Gäste bleiben öfter weg

Wie sich die Situation für die Veranstalter des Freiland entwickle, sei allerdings unklar, sagt Achim Trautvetter. Schon jetzt blieben Gäste öfter weg. „Die Menschen geben weniger Geld aus für Luxus wie Veranstaltungen“. Zudem seien sie mit erhöhten Preisen für Dienstleistungen jeglicher Art konfrontiert. Hätte der Tagessatz für einen Veranstaltungstechniker bislang bei rund 200 Euro gelegen, müssten inzwischen mindestens 350 Euro gezahlt werden, Einkaufspreise für Getränke seien ebenfalls gestiegen. „Dass das so ist, ist verständlich, aber trotzdem schwierig für Veranstaltende“, zumal das Haus als soziokulturelle Einrichtung ein Interesse an niedrigschwelligen Angeboten habe.

Von einer Teuerung im Veranstaltungsbereich sprach jüngst auch der Präsident des Bundesverbandes der Konzert- und Veranstaltungswirtschaft (BDKV) Jens Michow gegenüber der „Tagesschau“ - und außerdem von 1,1 Millionen Fachkräften, die in der Branche fehlen würden.

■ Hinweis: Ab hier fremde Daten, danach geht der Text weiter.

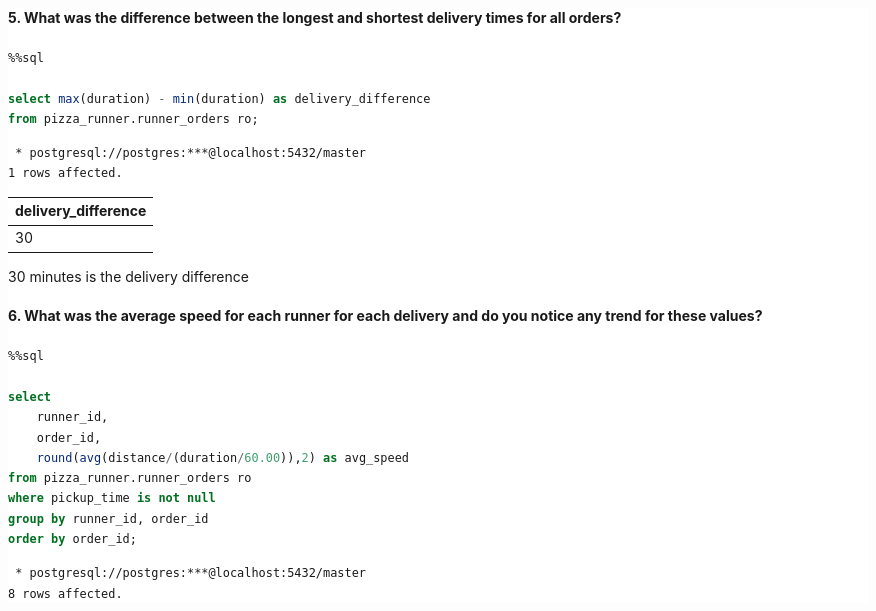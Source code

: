 

#### 5. What was the difference between the longest and shortest delivery times for all orders?


```sql
%%sql

select max(duration) - min(duration) as delivery_difference
from pizza_runner.runner_orders ro;
```

     * postgresql://postgres:***@localhost:5432/master
    1 rows affected.
    




<table>
    <thead>
        <tr>
            <th>delivery_difference</th>
        </tr>
    </thead>
    <tbody>
        <tr>
            <td>30</td>
        </tr>
    </tbody>
</table>



30 minutes is the delivery difference

#### 6. What was the average speed for each runner for each delivery and do you notice any trend for these values?


```sql
%%sql

select
	runner_id,
	order_id,
	round(avg(distance/(duration/60.00)),2) as avg_speed
from pizza_runner.runner_orders ro
where pickup_time is not null
group by runner_id, order_id
order by order_id;
```

     * postgresql://postgres:***@localhost:5432/master
    8 rows affected.
    



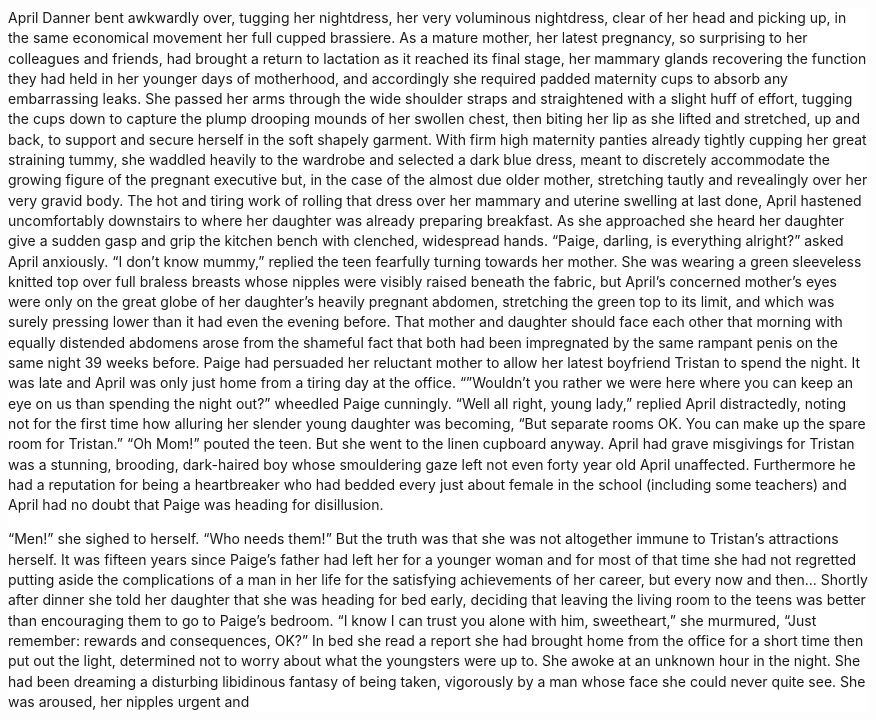 April Danner bent awkwardly over, tugging her nightdress, her very 
voluminous nightdress, clear of her head and picking up, in the same 
economical movement her full cupped brassiere. As a mature mother, her 
latest pregnancy, so surprising to her colleagues and friends, had brought a 
return to lactation as it reached its final stage, her mammary glands 
recovering the function they had held in her younger days of motherhood, 
and accordingly she required padded maternity cups to absorb any 
embarrassing leaks. She passed her arms through the wide shoulder straps 
and straightened with a slight huff of effort, tugging the cups down to 
capture the plump drooping mounds of her swollen chest, then biting her lip 
as she lifted and stretched, up and back, to support and secure herself in the 
soft shapely garment. With firm high maternity panties already tightly 
cupping her great straining tummy, she waddled heavily to the wardrobe and 
selected a dark blue dress, meant to discretely accommodate the growing 
figure of the pregnant executive but, in the case of the almost due older 
mother, stretching tautly and revealingly over her very gravid body.
The hot and tiring work of rolling that dress over her mammary and 
uterine swelling at last done, April hastened uncomfortably downstairs to 
where her daughter was already preparing breakfast. As she approached she 
heard her daughter give a sudden gasp and grip the kitchen bench with 
clenched, widespread hands.
“Paige, darling, is everything alright?” asked April anxiously.
“I don’t know mummy,” replied the teen fearfully turning towards 
her mother. She was wearing a green sleeveless knitted top over full braless 
breasts whose nipples were visibly raised beneath the fabric, but April’s 
concerned mother’s eyes were only on the great globe of her daughter’s 
heavily pregnant abdomen, stretching the green top to its limit, and which 
was surely pressing lower than it had even the evening before.
That mother and daughter should face each other that morning with 
equally distended abdomens arose from the shameful fact that both had been 
impregnated by the same rampant penis on the same night 39 weeks before.
Paige had persuaded her reluctant mother to allow her latest 
boyfriend Tristan to spend the night. It was late and April was only just 
home from a tiring day at the office.
“”Wouldn’t you rather we were here where you can keep an eye on 
us than spending the night out?” wheedled Paige cunningly.
“Well all right, young lady,” replied April distractedly, noting not 
for the first time how alluring her slender young daughter was becoming, 
“But separate rooms OK. You can make up the spare room for Tristan.”
“Oh Mom!” pouted the teen. But she went to the linen cupboard 
anyway.
April had grave misgivings for Tristan was a stunning, brooding, 
dark-haired boy whose smouldering gaze left not even forty year old April 
unaffected. Furthermore he had a reputation for being a heartbreaker who 
had bedded every just about female in the school (including some teachers) 
and April had no doubt that Paige was heading for disillusion.

“Men!” she sighed to herself. “Who needs them!” But the truth was 
that she was not altogether immune to Tristan’s attractions herself.
It was fifteen years since Paige’s father had left her for a younger 
woman and for most of that time she had not regretted putting aside the 
complications of a man in her life for the satisfying achievements of her 
career, but every now and then...
Shortly after dinner she told her daughter that she was heading for 
bed early, deciding that leaving the living room to the teens was better than 
encouraging them to go to Paige’s bedroom. “I know I can trust you alone 
with him, sweetheart,” she murmured, “Just remember: rewards and 
consequences, OK?”
In bed she read a report she had brought home from the office for a 
short time then put out the light, determined not to worry about what the 
youngsters were up to.
She awoke at an unknown hour in the night. She had been dreaming 
a disturbing libidinous fantasy of being taken, vigorously by a man whose 
face she could never quite see. She was aroused, her nipples urgent and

Das sei eine Folge der Coronapandemie. Und das mache sich auch im Freiland bemerkbar, so Trautvetter: „Auch wir haben mit einem Personalschwund zu kämpfen.“

Geht es um mögliche Sparmaßnahmen, werden allerorts ähnliche Maßnahmen ergriffen, zum Beispiel durch LED-Beleuchtung und Reduzierung der Heiz- und Stromnutzung. Darüber, wie effektiv das am Ende sein wird, herrscht Unsicherheit, gehofft wird darum auf finanzielle Unterstützung.

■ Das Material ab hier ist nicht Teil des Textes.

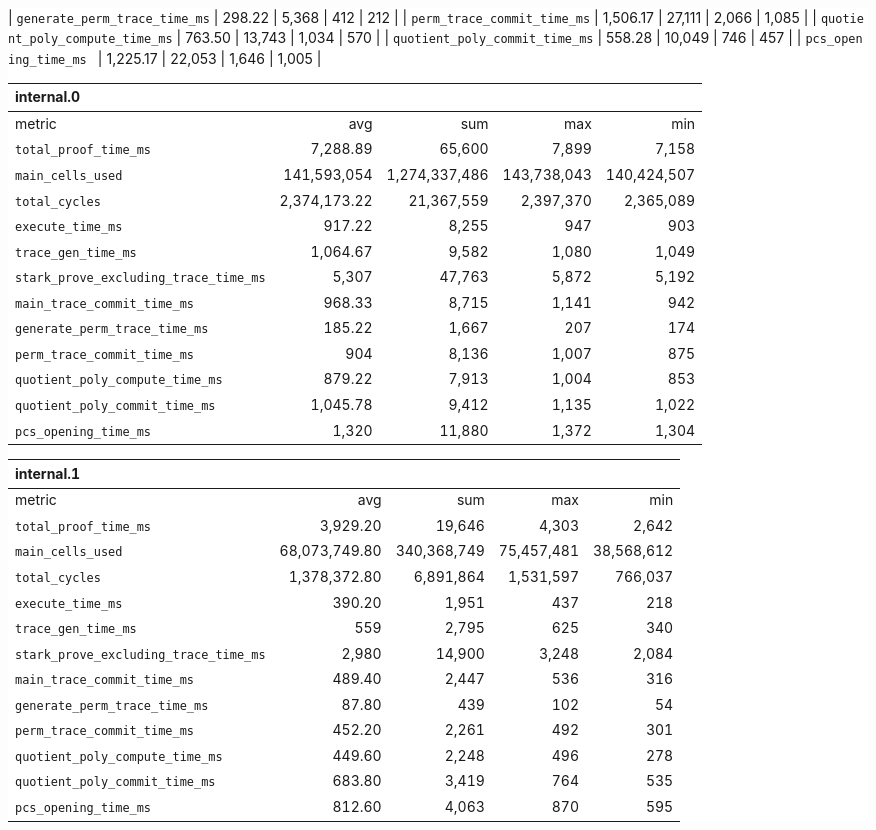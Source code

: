 | `generate_perm_trace_time_ms` |  298.22 |  5,368 |  412 |  212 |
| `perm_trace_commit_time_ms` |  1,506.17 |  27,111 |  2,066 |  1,085 |
| `quotient_poly_compute_time_ms` |  763.50 |  13,743 |  1,034 |  570 |
| `quotient_poly_commit_time_ms` |  558.28 |  10,049 |  746 |  457 |
| `pcs_opening_time_ms ` |  1,225.17 |  22,053 |  1,646 |  1,005 |

| internal.0 |||||
|:---|---:|---:|---:|---:|
|metric|avg|sum|max|min|
| `total_proof_time_ms ` |  7,288.89 |  65,600 |  7,899 |  7,158 |
| `main_cells_used     ` |  141,593,054 |  1,274,337,486 |  143,738,043 |  140,424,507 |
| `total_cycles        ` |  2,374,173.22 |  21,367,559 |  2,397,370 |  2,365,089 |
| `execute_time_ms     ` |  917.22 |  8,255 |  947 |  903 |
| `trace_gen_time_ms   ` |  1,064.67 |  9,582 |  1,080 |  1,049 |
| `stark_prove_excluding_trace_time_ms` |  5,307 |  47,763 |  5,872 |  5,192 |
| `main_trace_commit_time_ms` |  968.33 |  8,715 |  1,141 |  942 |
| `generate_perm_trace_time_ms` |  185.22 |  1,667 |  207 |  174 |
| `perm_trace_commit_time_ms` |  904 |  8,136 |  1,007 |  875 |
| `quotient_poly_compute_time_ms` |  879.22 |  7,913 |  1,004 |  853 |
| `quotient_poly_commit_time_ms` |  1,045.78 |  9,412 |  1,135 |  1,022 |
| `pcs_opening_time_ms ` |  1,320 |  11,880 |  1,372 |  1,304 |

| internal.1 |||||
|:---|---:|---:|---:|---:|
|metric|avg|sum|max|min|
| `total_proof_time_ms ` |  3,929.20 |  19,646 |  4,303 |  2,642 |
| `main_cells_used     ` |  68,073,749.80 |  340,368,749 |  75,457,481 |  38,568,612 |
| `total_cycles        ` |  1,378,372.80 |  6,891,864 |  1,531,597 |  766,037 |
| `execute_time_ms     ` |  390.20 |  1,951 |  437 |  218 |
| `trace_gen_time_ms   ` |  559 |  2,795 |  625 |  340 |
| `stark_prove_excluding_trace_time_ms` |  2,980 |  14,900 |  3,248 |  2,084 |
| `main_trace_commit_time_ms` |  489.40 |  2,447 |  536 |  316 |
| `generate_perm_trace_time_ms` |  87.80 |  439 |  102 |  54 |
| `perm_trace_commit_time_ms` |  452.20 |  2,261 |  492 |  301 |
| `quotient_poly_compute_time_ms` |  449.60 |  2,248 |  496 |  278 |
| `quotient_poly_commit_time_ms` |  683.80 |  3,419 |  764 |  535 |
| `pcs_opening_time_ms ` |  812.60 |  4,063 |  870 |  595 |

So hält Anja Engel es für notwendig, „dass auch Selbstständige entlastet werden“, da bislang nur Arbeitnehmende von Einmalzahlungen der Regierung profitieren würden. Achim Trautwetter sieht eine Lösung in der Finanzierung von Solardächern. „Das wäre eine sinnvolle Hilfestellung zu mehr wirtschaftlicher Autonomie.“ Auch in der fabrik, im Lindenpark und im Rechenzentrum wird die Nutzung von Solarenergie für erstrebenswert gehalten, Möglichkeiten würden bereits geprüft, heißt es. Wie auch immer am Ende Hilfspakete aussehen könnten, die Kultur- und Veranstaltungsbranche hofft auf sie - und auf ein erneutes Aufatmen.